**The task**
Write out each line of the listing as it stands, without the images.

**Information provided**
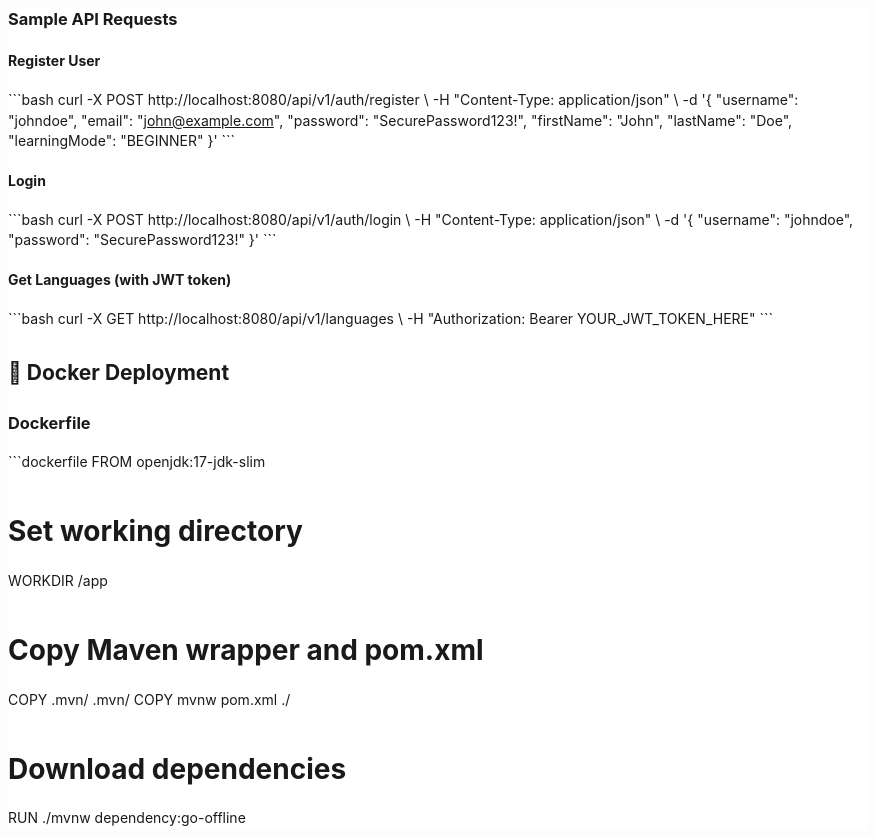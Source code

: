 ### Sample API Requests

#### Register User
\`\`\`bash
curl -X POST http://localhost:8080/api/v1/auth/register \\
  -H "Content-Type: application/json" \\
  -d '{
    "username": "johndoe",
    "email": "john@example.com",
    "password": "SecurePassword123!",
    "firstName": "John",
    "lastName": "Doe",
    "learningMode": "BEGINNER"
  }'
\`\`\`

#### Login
\`\`\`bash
curl -X POST http://localhost:8080/api/v1/auth/login \\
  -H "Content-Type: application/json" \\
  -d '{
    "username": "johndoe",
    "password": "SecurePassword123!"
  }'
\`\`\`

#### Get Languages (with JWT token)
\`\`\`bash
curl -X GET http://localhost:8080/api/v1/languages \\
  -H "Authorization: Bearer YOUR_JWT_TOKEN_HERE"
\`\`\`

## 🐳 Docker Deployment

### Dockerfile
\`\`\`dockerfile
FROM openjdk:17-jdk-slim

# Set working directory
WORKDIR /app

# Copy Maven wrapper and pom.xml
COPY .mvn/ .mvn/
COPY mvnw pom.xml ./

# Download dependencies
RUN ./mvnw dependency:go-offline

**Exercise solution**
Source code

: ### Sample API Requests

#### Register User
\`\`\`bash
curl -X POST http://localhost:8080/api/v1/auth/register \\
  -H "Content-Type: application/json" \\
  -d '{
    "username": "johndoe",
    "email": "john@example.com",
    "password": "SecurePassword123!",
    "firstName": "John",
    "lastName": "Doe",
    "learningMode": "BEGINNER"
  }'
\`\`\`

#### Login
\`\`\`bash
curl -X POST http://localhost:8080/api/v1/auth/login \\
  -H "Content-Type: application/json" \\
  -d '{
    "username": "johndoe",
    "password": "SecurePassword123!"
  }'
\`\`\`

#### Get Languages (with JWT token)
\`\`\`bash
curl -X GET http://localhost:8080/api/v1/languages \\
  -H "Authorization: Bearer YOUR_JWT_TOKEN_HERE"
\`\`\`

## 🐳 Docker Deployment

### Dockerfile
\`\`\`dockerfile
FROM openjdk:17-jdk-slim

# Set working directory
WORKDIR /app

# Copy Maven wrapper and pom.xml
COPY .mvn/ .mvn/
COPY mvnw pom.xml ./

# Download dependencies
RUN ./mvnw dependency:go-offline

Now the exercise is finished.